The ruling came in a lawsuit brought by Safelite against Minnesota Department of Commerce Chairman Michael Rothman.
“In Minnesota, insureds have the right to select whatever shop they wish to perform auto-glass repair or replacement work,” Minnesota District Judge Susan Nelson wrote in court documents. “However, insurers are only required to pay the selected shop a ‘competitive price that is fair and reasonable within the local industry at large[,]’ for the work performed. If a shop and an insurer disagree on the fair price, the issue is subject to arbitration. This system creates the potential for shops to pursue insureds for the difference between what the shop charges and the insurer pays—a practice known as “balance billing.”
The Department of Commerce argued that Safelite’s use of the phrase “may be” was misleading and deceptive and that Safelite “ … consistently attempted to persuade the insured into using a [Safelite or Network shop] by representing that the insured risked being balance billed for amounts the [non-Network] shop might charge beyond those deemed reasonable by Safelite[.]”
Nelson pointed out in her ruling that “there is no evidence the DOC ever received any complaint from a consumer/insured regarding Safelite’s claims administration practices.”
However, she also noted that “ … there is evidence in the record that on at least two occasions, non-Network shops balance billed an insured and attempted to collect on that bill.”
With regards to Safelite’s reminders to customers that they “may” be balance-billed by using a non-network glass company, Nelson further noted that “ … although Safelite is not prohibited from recommending a vendor to an insured, before doing so, it must ‘offer [the] insured the opportunity to choose the vendor.’ Furthermore, if Safelite does recommend a vendor, it must also give this advisory: ‘Minnesota law gives you the right to go to any glass vendor you choose, and prohibits me from pressuring you to choose a particular vendor.’ Second, Safelite is prohibited from ‘engaging in any act or practice of intimidation, coercion, threat, incentive, or inducement for or against an insured to use a particular company or location to provide the motor vehicle glass repair or replacement services or products.’”

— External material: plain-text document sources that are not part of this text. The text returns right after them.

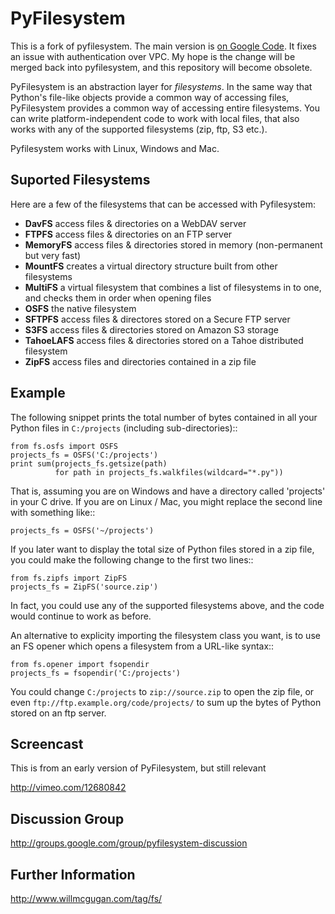 PyFilesystem
============

This is a fork of pyfilesystem. The main version is [on Google Code](https://code.google.com/p/pyfilesystem/). It fixes an issue with authentication over VPC. My hope is the change will be merged back into pyfilesystem, and this repository will become obsolete. 

PyFilesystem is an abstraction layer for *filesystems*. In the same way that Python's file-like objects provide a common way of accessing files, PyFilesystem provides a common way of accessing entire filesystems. You can write platform-independent code to work with local files, that also works with any of the supported filesystems (zip, ftp, S3 etc.).

Pyfilesystem works with Linux, Windows and Mac.

Suported Filesystems
---------------------

Here are a few of the filesystems that can be accessed with Pyfilesystem:

* **DavFS** access files & directories on a WebDAV server
* **FTPFS** access files & directories on an FTP server
* **MemoryFS** access files & directories stored in memory (non-permanent but very fast)
* **MountFS** creates a virtual directory structure built from other filesystems
* **MultiFS** a virtual filesystem that combines a list of filesystems in to one, and checks them in order when opening files
* **OSFS** the native filesystem
* **SFTPFS** access files & directores stored on a Secure FTP server
* **S3FS** access files & directories stored on Amazon S3 storage
* **TahoeLAFS** access files & directories stored on a Tahoe distributed filesystem
* **ZipFS** access files and directories contained in a zip file

Example
-------

The following snippet prints the total number of bytes contained in all your Python files in `C:/projects` (including sub-directories)::

    from fs.osfs import OSFS
    projects_fs = OSFS('C:/projects')
    print sum(projects_fs.getsize(path)
              for path in projects_fs.walkfiles(wildcard="*.py"))

That is, assuming you are on Windows and have a directory called 'projects' in your C drive. If you are on Linux / Mac, you might replace the second line with something like::

    projects_fs = OSFS('~/projects')

If you later want to display the total size of Python files stored in a zip file, you could make the following change to the first two lines::

    from fs.zipfs import ZipFS
    projects_fs = ZipFS('source.zip')

In fact, you could use any of the supported filesystems above, and the code would continue to work as before.

An alternative to explicity importing the filesystem class you want, is to use an FS opener which opens a filesystem from a URL-like syntax::

    from fs.opener import fsopendir
    projects_fs = fsopendir('C:/projects')

You could change ``C:/projects`` to ``zip://source.zip`` to open the zip file, or even ``ftp://ftp.example.org/code/projects/`` to sum up the bytes of Python stored on an ftp server.

Screencast
----------

This is from an early version of PyFilesystem, but still relevant

http://vimeo.com/12680842

Discussion Group
----------------

http://groups.google.com/group/pyfilesystem-discussion

Further Information
-------------------

http://www.willmcgugan.com/tag/fs/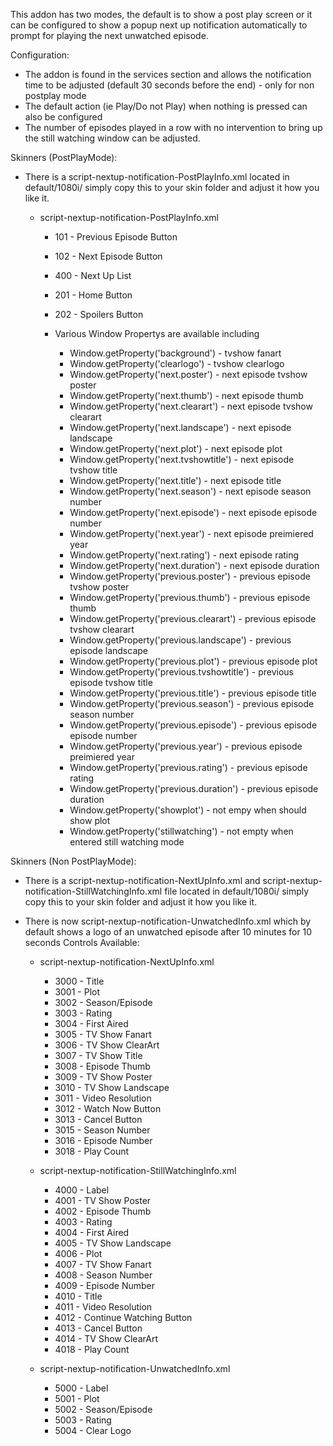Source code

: This addon has two modes, the default is to show a post play screen or it can be configured to show a popup next up notification automatically to prompt for playing the next unwatched episode.

Configuration:

  - The addon is found in the services section and allows the notification time to be adjusted (default 30 seconds before the end) - only for non postplay mode
  - The default action (ie Play/Do not Play) when nothing is pressed can also be configured
  - The number of episodes played in a row with no intervention to bring up the still watching window can be adjusted.
 

Skinners (PostPlayMode):
  
  - There is a script-nextup-notification-PostPlayInfo.xml located in default/1080i/ simply copy this to your skin folder and adjust it how you like it. 
  
      - script-nextup-notification-PostPlayInfo.xml
         - 101 - Previous Episode Button
         - 102 - Next Episode Button
         - 400 - Next Up List 
         - 201 - Home Button
         - 202 - Spoilers Button
         
         - Various Window Propertys are available including
           - Window.getProperty('background') - tvshow fanart
           - Window.getProperty('clearlogo') - tvshow clearlogo
           - Window.getProperty('next.poster') - next episode tvshow poster
           - Window.getProperty('next.thumb') - next episode thumb
           - Window.getProperty('next.clearart') - next episode tvshow clearart
           - Window.getProperty('next.landscape') - next episode landscape
           - Window.getProperty('next.plot') - next episode plot
           - Window.getProperty('next.tvshowtitle') - next episode tvshow title
           - Window.getProperty('next.title') - next episode title
           - Window.getProperty('next.season') - next episode season number
           - Window.getProperty('next.episode') - next episode episode number
           - Window.getProperty('next.year') - next episode preimiered year
           - Window.getProperty('next.rating') - next episode rating
           - Window.getProperty('next.duration') - next episode duration
           - Window.getProperty('previous.poster') - previous episode tvshow poster
           - Window.getProperty('previous.thumb') - previous episode thumb
           - Window.getProperty('previous.clearart') - previous episode tvshow clearart
           - Window.getProperty('previous.landscape') - previous episode landscape
           - Window.getProperty('previous.plot') - previous episode plot
           - Window.getProperty('previous.tvshowtitle') - previous episode tvshow title
           - Window.getProperty('previous.title') - previous episode title
           - Window.getProperty('previous.season') - previous episode season number
           - Window.getProperty('previous.episode') - previous episode episode number
           - Window.getProperty('previous.year') - previous episode preimiered year
           - Window.getProperty('previous.rating') - previous episode rating
           - Window.getProperty('previous.duration') - previous episode duration
           - Window.getProperty('showplot') - not empy when should show plot
           - Window.getProperty('stillwatching') - not empty when entered still watching mode                                        

Skinners (Non PostPlayMode):
  
  - There is a script-nextup-notification-NextUpInfo.xml and script-nextup-notification-StillWatchingInfo.xml file located in default/1080i/ simply copy this to your skin folder and adjust it how you like it. 
  - There is now script-nextup-notification-UnwatchedInfo.xml which by default shows a logo of an unwatched episode after 10 minutes for 10 seconds
      Controls Available:
  
      - script-nextup-notification-NextUpInfo.xml
          - 3000 - Title
          - 3001 - Plot
          - 3002 - Season/Episode
          - 3003 - Rating
          - 3004 - First Aired
          - 3005 - TV Show Fanart 
          - 3006 - TV Show ClearArt
          - 3007 - TV Show Title
          - 3008 - Episode Thumb
          - 3009 - TV Show Poster
          - 3010 - TV Show Landscape
          - 3011 - Video Resolution
          - 3012 - Watch Now Button
          - 3013 - Cancel Button
          - 3015 - Season Number
          - 3016 - Episode Number
          - 3018 - Play Count
          
      - script-nextup-notification-StillWatchingInfo.xml
          - 4000 - Label
          - 4001 - TV Show Poster
          - 4002 - Episode Thumb
          - 4003 - Rating
          - 4004 - First Aired
          - 4005 - TV Show Landscape
          - 4006 - Plot
          - 4007 - TV Show Fanart
          - 4008 - Season Number
          - 4009 - Episode Number
          - 4010 - Title
          - 4011 - Video Resolution
          - 4012 - Continue Watching Button
          - 4013 - Cancel Button
          - 4014 - TV Show ClearArt
          - 4018 - Play Count

      - script-nextup-notification-UnwatchedInfo.xml
          - 5000 - Label
          - 5001 - Plot
          - 5002 - Season/Episode
          - 5003 - Rating
          - 5004 - Clear Logo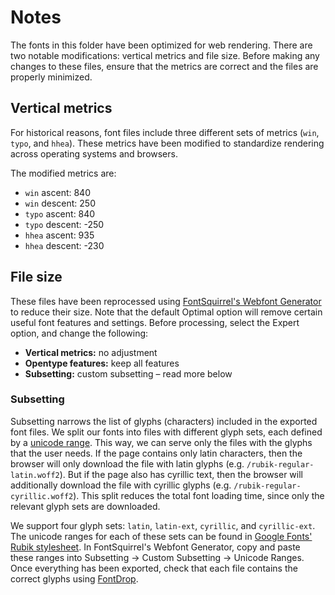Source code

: # Notes

The fonts in this folder have been optimized for web rendering. There are two notable modifications: vertical metrics and file size. Before making any changes to these files, ensure that the metrics are correct and the files are properly minimized.

## Vertical metrics

For historical reasons, font files include three different sets of metrics (`win`, `typo`, and `hhea`). These metrics have been modified to standardize rendering across operating systems and browsers.

The modified metrics are:

- `win` ascent: 840
- `win` descent: 250
- `typo` ascent: 840
- `typo` descent: -250
- `hhea` ascent: 935
- `hhea` descent: -230

## File size

These files have been reprocessed using [FontSquirrel's Webfont Generator](https://www.fontsquirrel.com/tools/webfont-generator) to reduce their size. Note that the default Optimal option will remove certain useful font features and settings. Before processing, select the Expert option, and change the following:

- **Vertical metrics:** no adjustment
- **Opentype features:** keep all features
- **Subsetting:** custom subsetting – read more below

### Subsetting

Subsetting narrows the list of glyphs (characters) included in the exported font files. We split our fonts into files with different glyph sets, each defined by a [unicode range](https://developer.mozilla.org/en-US/docs/Web/CSS/@font-face/unicode-range). This way, we can serve only the files with the glyphs that the user needs. If the page contains only latin characters, then the browser will only download the file with latin glyphs (e.g. `/rubik-regular-latin.woff2`). But if the page also has cyrillic text, then the browser will additionally download the file with cyrillic glyphs (e.g. `/rubik-regular-cyrillic.woff2`). This split reduces the total font loading time, since only the relevant glyph sets are downloaded.

We support four glyph sets: `latin`, `latin-ext`, `cyrillic`, and `cyrillic-ext`. The unicode ranges for each of these sets can be found in [Google Fonts' Rubik stylesheet](https://fonts.googleapis.com/css2?family=Rubik&display=swap). In FontSquirrel's Webfont Generator, copy and paste these ranges into Subsetting -> Custom Subsetting -> Unicode Ranges. Once everything has been exported, check that each file contains the correct glyphs using [FontDrop](https://fontdrop.info/).
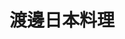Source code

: ---
title: "渡邊日本料理"
description: "渡邊日本料理"
layout: shop
keywords:
  - 美食競賽
  - 台灣美食
  - 美食精選
datePublished: "2025-06-30"
dateModified: "2025-07-02"
city: "台北市"
district: "大安區"
address: "台北市大安區忠孝東路四段216巷27弄10號"
phone: "0227788825"
geo: "25.039791827321462, 121.55357049818812"
google_map: "https://maps.app.goo.gl/er8KxSwXRWaEA2Hn8"
footinder: "https://footinder.com.tw/%e5%8f%b0%e5%8c%97%e5%b8%82%e5%a4%a7%e5%ae%89%e5%8d%80/105052/"
official: "https://www.facebook.com/Watanabeshinsuke2020/"
award:
  - name: "500盤"
    year: "2024"
    entries:
      - dishes:
          - "炸和牛菲力味噌三明治"
          - "烤白鰻"

---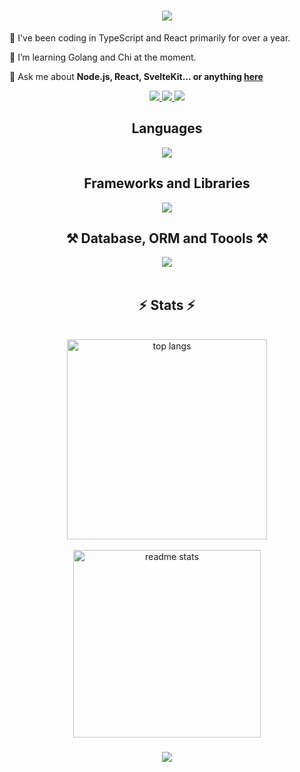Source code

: <h1 align="center">
    <img src="https://readme-typing-svg.herokuapp.com/?font=Righteous&size=35&center=true&vCenter=true&width=500&height=70&duration=4000&lines=Hi+There!+👋;;" />
</h1>
<div align="left">
    
 🌱  I've been coding in TypeScript and React primarily for over a year.
    
 🔭 I’m learning Golang and Chi at the moment.
    
💬 Ask me about **Node.js, React, SvelteKit... or anything [here](https://github.com/Prashant20nov2003/Prashant20nov2003/issues)**

 </div>
 <div align="center"> 
 <a href="mailto:prashanttbhardwajj@gmail.com">
    <img src="https://img.shields.io/badge/Gmail-333333?style=for-the-badge&logo=gmail&logoColor=red" />
  </a>
  <a href="https://www.linkedin.com/in/prashant-bhardwaj-872975250/" target="_blank">
    <img src="https://img.shields.io/badge/LinkedIn-0077B5?style=for-the-badge&logo=linkedin&logoColor=white" target="_blank" />
  </a>
      <a>
          <a href="https://twitter.com/BigSamosa20" target="_blank">
               <img src="https://img.shields.io/badge/Twitter-1DA1F2?style=for-the-badge&logo=twitter&logoColor=white" target="_blank" />
     </a>
    


<h2 align="center">Languages</h2>

<div align="center">
    <img src="https://skillicons.dev/icons?i=go,javascript,typescript,python,java,lua,bash,elixir,graphql" />
<br/>

<h2 align="center"> Frameworks and Libraries</h2>
 <div align="center">
    <img src="https://skillicons.dev/icons?i= next,react,vue,nuxt,astro,hono,node,express,Gin,nestjs,bootstrap,tailwind,elasticseacrh,grpc,jest,cypress" />
<br/>
   <h2 align="center">⚒️ Database, ORM and Toools ⚒️</h2>
 <div align="center">
    <img src="https://skillicons.dev/icons?i=mongodb,postgres,sqlite,prisma,neovim,rabbitmq,kafka,redis,docker,ansible,githubactions,jenkins,nginx,kubernetes" />
<br/>
</div>
<br/>

<h2 align="center">⚡ Stats ⚡</h2>
<br>
  <img width=320 align="center" src="https://github-readme-stats-salesp07.vercel.app/api/top-langs/?username=Prashant20nov2003&hide=HTML&langs_count=8&layout=compact&theme=react&border_radius=10&size_weight=0.5&count_weight=0.5&exclude_repo=github-readme-stats" alt="top langs" />
   <br>
   <br>
  <div align= center>
  <img width=300 src="https://github-readme-stats-salesp07.vercel.app/api?username=Prashant20nov2003&count_private=true&show_icons=true&theme=react&rank_icon=github&border_radius=10" alt="readme stats" />
  
</div>

<h3 align="center">
    <img src="https://readme-typing-svg.herokuapp.com/?font=Righteous&size=25&center=true&vCenter=true&width=500&height=70&duration=4000&lines=Thanks+for+visiting!+✌️;+Shoot+me+a+message+on+Linkedin!;I'm+always+down+to+collab+:)">
</h3>

<br/>
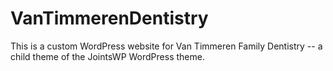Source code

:# VanTimmerenDentistry
This is a custom WordPress website for Van Timmeren Family Dentistry -- a child theme of the JointsWP WordPress theme.
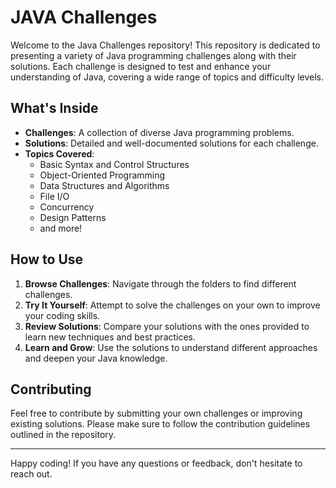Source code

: # JAVA Challenges

Welcome to the Java Challenges repository! This repository is dedicated to presenting a variety of Java programming challenges along with their solutions. Each challenge is designed to test and enhance your understanding of Java, covering a wide range of topics and difficulty levels.

## What's Inside

- **Challenges**: A collection of diverse Java programming problems.
- **Solutions**: Detailed and well-documented solutions for each challenge.
- **Topics Covered**: 
  - Basic Syntax and Control Structures
  - Object-Oriented Programming
  - Data Structures and Algorithms
  - File I/O
  - Concurrency
  - Design Patterns
  - and more!

## How to Use

1. **Browse Challenges**: Navigate through the folders to find different challenges.
2. **Try It Yourself**: Attempt to solve the challenges on your own to improve your coding skills.
3. **Review Solutions**: Compare your solutions with the ones provided to learn new techniques and best practices.
4. **Learn and Grow**: Use the solutions to understand different approaches and deepen your Java knowledge.

## Contributing

Feel free to contribute by submitting your own challenges or improving existing solutions. Please make sure to follow the contribution guidelines outlined in the repository.

---

Happy coding! If you have any questions or feedback, don't hesitate to reach out.

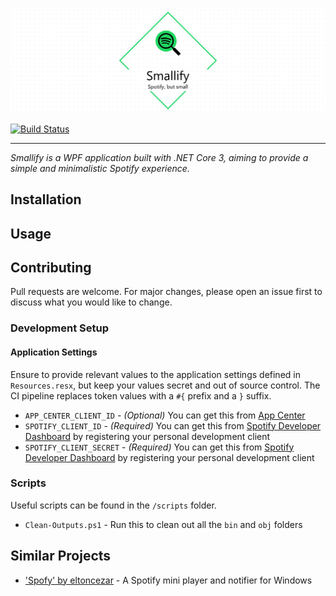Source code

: ![Smallify](./docs/.assets/project-title.png)

[![Build Status](https://nick-smirnoff.visualstudio.com/smallify/_apis/build/status/build/smallify-CI?branchName=master)](https://nick-smirnoff.visualstudio.com/smallify/_build/latest?definitionId=13?branchName=master)

---

_Smallify is a WPF application built with .NET Core 3, aiming to provide a simple and minimalistic Spotify experience._

## Installation

## Usage

## Contributing

Pull requests are welcome. For major changes, please open an issue first to discuss what you would like to change.

### Development Setup

#### Application Settings

Ensure to provide relevant values to the application settings defined in `Resources.resx`, but keep your values secret and out of source control. The CI pipeline replaces token values with a `#{` prefix and a `}` suffix.

- `APP_CENTER_CLIENT_ID` - _(Optional)_ You can get this from [App Center](https://appcenter.ms/)
- `SPOTIFY_CLIENT_ID` - _(Required)_ You can get this from [Spotify Developer Dashboard](https://developer.spotify.com/dashboard/) by registering your personal development client
- `SPOTIFY_CLIENT_SECRET` - _(Required)_ You can get this from [Spotify Developer Dashboard](https://developer.spotify.com/dashboard/) by registering your personal development client

### Scripts

Useful scripts can be found in the `/scripts` folder.

- `Clean-Outputs.ps1` - Run this to clean out all the `bin` and `obj` folders

## Similar Projects

- ['Spofy' by eltoncezar](https://github.com/eltoncezar/Spofy) - A Spotify mini player and notifier for Windows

Safelite argued that its scripted reminders to customers fall within these requirements.
Nelson agreed, stating that although Safelite’s “may be balance billed” statements are “potentially misleading,” they are not “inherently misleading” and thus protected as free speech.
“The DOC’s prohibition on Safelite’s use of ‘may be balance billed’ statements violates the First Amendment and thus the Consent Order is unenforceable,” Nelson wrote.